7) I also gave in to my husband's idea of erring on the side of less, because I always planned all parties before and a lot of food would be left over. I would have normally ordered something for the adults like spicy party poppers or chips, but this time we just had the meager pizza and cake, and some "healthy fruits" and coke :(. It was ugh, just awful!
8) I also stayed downstairs near the bouncing room till too late and didn't go to the eating room ahead of time to make sure everything was placed well. This was entirely my mistake. People were just waiting for me and I was the last one to arrive in that room, what was I thinking????!!
I had some stressful events in life and so this time i decided to take it easy with the party planning! Big mistake! Never gonna delegate such mission critical tasks to my husband!
on the flip side, i think the kids must have had the cutest goody bags, with hand-written thank you notes inside, the only major task that i completed :(
JUST VENTING OUT... Feeling terrible with all these thoughts! Wanted to have a grand 5th birthday for my kid and I royally screwed it up! :(
As long as everyone had fun, that's all the mattered. As a parent, I never expect the hosting family to feed me as well. I wouldn't worry about that.
Sounds great! Weird that parents expect to be fed a a children's party. I wouldn't be concerned about that.

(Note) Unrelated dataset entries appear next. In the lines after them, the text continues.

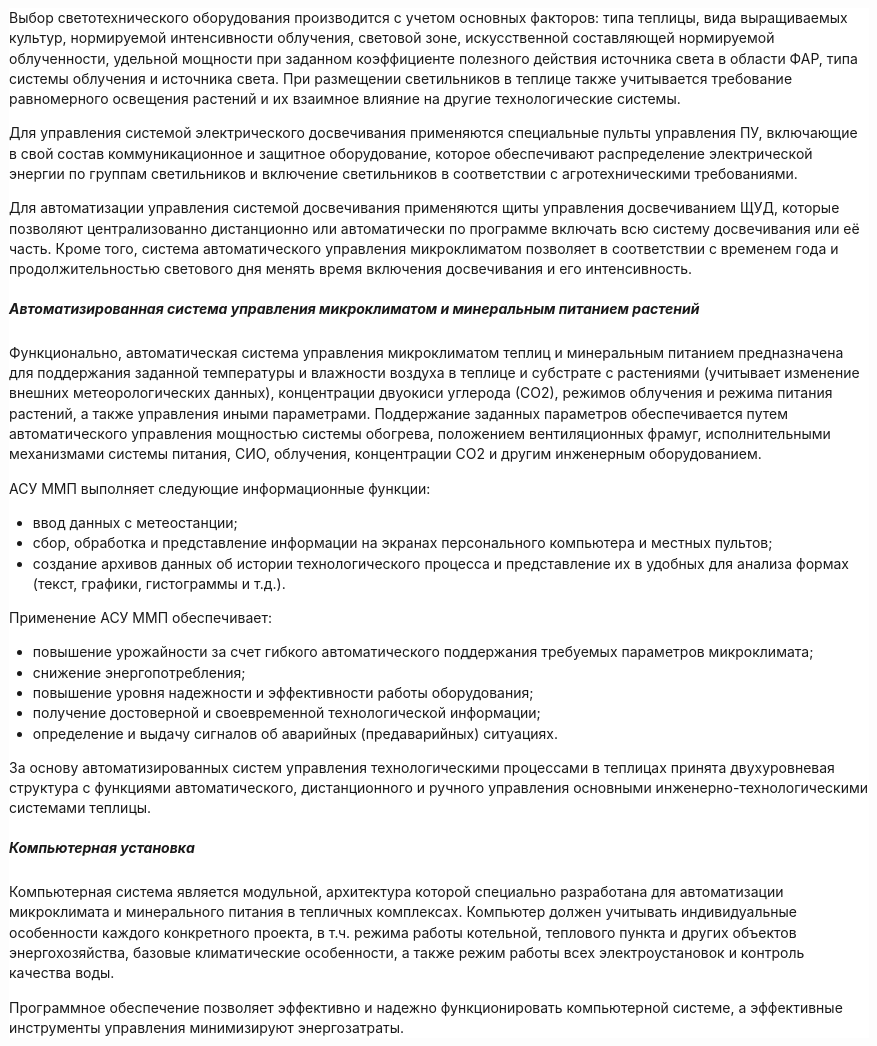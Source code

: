 Выбор светотехнического оборудования производится с учетом основных факторов: типа теплицы, вида выращиваемых культур, нормируемой интенсивности облучения, световой зоне, искусственной составляющей нормируемой облученности, удельной мощности при заданном коэффициенте полезного действия источника света в области ФАР, типа системы облучения и источника света. При размещении светильников в теплице также учитывается требование равномерного освещения растений и их взаимное влияние на другие технологические системы.

Для управления системой электрического досвечивания применяются специальные пульты управления ПУ, включающие в свой состав коммуникационное и защитное оборудование, которое обеспечивают распределение электрической энергии по группам светильников и включение светильников в соответствии с агротехническими требованиями.

Для автоматизации управления системой досвечивания применяются щиты управления досвечиванием ЩУД, которые позволяют централизованно дистанционно или автоматически по программе включать всю систему досвечивания или её часть. Кроме того, система автоматического управления микроклиматом позволяет в соответствии с временем года и продолжительностью светового дня менять время включения досвечивания и его интенсивность.

##### Автоматизированная система управления микроклиматом и минеральным питанием растений
Функционально, автоматическая система управления микроклиматом теплиц и минеральным питанием предназначена для поддержания заданной температуры и влажности воздуха в теплице и субстрате с растениями (учитывает изменение внешних метеорологических данных), концентрации двуокиси углерода (СО2), режимов облучения и режима питания растений, а также управления иными параметрами. Поддержание заданных параметров обеспечивается путем автоматического управления мощностью системы обогрева, положением вентиляционных фрамуг, исполнительными механизмами системы питания, СИО, облучения, концентрации СО2 и другим инженерным оборудованием.

АСУ ММП выполняет следующие информационные функции:
* ввод данных с метеостанции;
* сбор, обработка и представление информации на экранах персонального компьютера и местных пультов;
* создание архивов данных об истории технологического процесса и представление их в удобных для анализа формах (текст, графики, гистограммы и т.д.).

Применение АСУ ММП обеспечивает:
* повышение урожайности за счет гибкого автоматического поддержания требуемых параметров микроклимата;
* снижение энергопотребления;
* повышение уровня надежности и эффективности работы оборудования;
* получение достоверной и своевременной технологической информации;
* определение и выдачу сигналов об аварийных (предаварийных) ситуациях.

За основу автоматизированных систем управления технологическими процессами в теплицах принята двухуровневая структура с функциями автоматического, дистанционного и ручного управления основными инженерно-технологическими системами теплицы.

##### Компьютерная установка
Компьютерная система является модульной, архитектура которой специально разработана для автоматизации микроклимата и минерального питания в тепличных комплексах. Компьютер должен учитывать индивидуальные особенности каждого конкретного проекта, в т.ч. режима работы котельной, теплового пункта и других объектов энергохозяйства, базовые климатические особенности, а также режим работы всех электроустановок и контроль качества воды.

Программное обеспечение позволяет эффективно и надежно функционировать компьютерной системе, а эффективные инструменты управления минимизируют энергозатраты.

I'll bet you can't find one single kid that has a complaint from that party.
And that is perfectly o.k
Quit beating yourself up.
You do understand, don't you, that if this is the worst problem you ever have, you're doing quite well?
WAIT before venting at anyone else. Your little guests may be saying, "Boy, that was the best party ever!"
Beside, you've pointed fingers at your husband and several other people, and if the party turns out to have been a success in the eyes of the guests, those folks should share in the credit, right?
It's not unusual for a five-year-old to get cranky, by the way, no matter what he has or hasn't eaten. Just the anticipation and excitement will do that job.
Now, put your feet up for a while. Hug your husband - without a word. Hug the rest of your family. In a few days you may be able to see the humor in your post. I certainly do. It could make a great short story.
:^D
People not RSVPing is such a big pet peeve of mine!
I know sometimes you don't know if you can make it or not, but I would rather someone say "It's really up in the air, I'm just not sure if we will be able to attend or not" than to completely ignore the invite. I'm involved in a wedding next month that is a pay-per-person, sit down dinner reception. They still haven't heard back from over 60 people. A lot of people just don't think about how not replying will affect the host!
But it does sound like the kids had a good time! Just don't listen to your husband next time!
You said it yourself: "the kids had a marvelous 1.5 hours of fun". That's all that matters.
You did just fine. You did NOT royally screw up. You did the best you could with the information you were given. As did your husband - why SHOULD he order tons of food "just in case" someone decided to turn up? Your in-laws probably thought your son would eat at his own party and didn't want to fill him up beforehand - they probably didn't realize a meltdown would ensue. Nobody really messed up here.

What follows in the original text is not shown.